§ **What this task involves**
Pictures do not belong in the copy. Return all of the entries exactly.

§ **Data section**

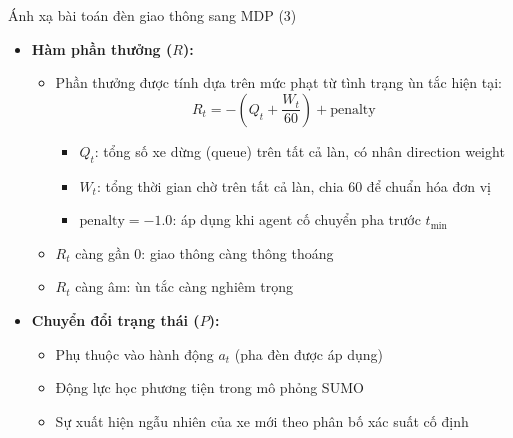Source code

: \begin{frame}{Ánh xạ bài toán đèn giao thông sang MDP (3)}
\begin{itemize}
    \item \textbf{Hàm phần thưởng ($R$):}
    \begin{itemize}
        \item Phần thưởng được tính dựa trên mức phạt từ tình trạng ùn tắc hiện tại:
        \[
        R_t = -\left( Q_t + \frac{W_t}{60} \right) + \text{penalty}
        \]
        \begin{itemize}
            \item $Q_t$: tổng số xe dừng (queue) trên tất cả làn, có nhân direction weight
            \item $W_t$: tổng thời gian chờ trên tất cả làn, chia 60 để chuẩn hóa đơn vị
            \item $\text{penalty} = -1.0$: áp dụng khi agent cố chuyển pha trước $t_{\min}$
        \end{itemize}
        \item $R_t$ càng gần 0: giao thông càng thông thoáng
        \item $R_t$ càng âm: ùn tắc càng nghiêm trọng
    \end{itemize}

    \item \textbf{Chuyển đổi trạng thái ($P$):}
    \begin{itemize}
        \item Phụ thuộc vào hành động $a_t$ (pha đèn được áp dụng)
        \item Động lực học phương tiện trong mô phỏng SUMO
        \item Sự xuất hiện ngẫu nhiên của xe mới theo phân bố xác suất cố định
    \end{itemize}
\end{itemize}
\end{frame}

§ **Response to the exercise**
Source code

: \begin{frame}{Ánh xạ bài toán đèn giao thông sang MDP (3)}
\begin{itemize}
    \item \textbf{Hàm phần thưởng ($R$):}
    \begin{itemize}
        \item Phần thưởng được tính dựa trên mức phạt từ tình trạng ùn tắc hiện tại:
        \[
        R_t = -\left( Q_t + \frac{W_t}{60} \right) + \text{penalty}
        \]
        \begin{itemize}
            \item $Q_t$: tổng số xe dừng (queue) trên tất cả làn, có nhân direction weight
            \item $W_t$: tổng thời gian chờ trên tất cả làn, chia 60 để chuẩn hóa đơn vị
            \item $\text{penalty} = -1.0$: áp dụng khi agent cố chuyển pha trước $t_{\min}$
        \end{itemize}
        \item $R_t$ càng gần 0: giao thông càng thông thoáng
        \item $R_t$ càng âm: ùn tắc càng nghiêm trọng
    \end{itemize}

    \item \textbf{Chuyển đổi trạng thái ($P$):}
    \begin{itemize}
        \item Phụ thuộc vào hành động $a_t$ (pha đèn được áp dụng)
        \item Động lực học phương tiện trong mô phỏng SUMO
        \item Sự xuất hiện ngẫu nhiên của xe mới theo phân bố xác suất cố định
    \end{itemize}
\end{itemize}
\end{frame}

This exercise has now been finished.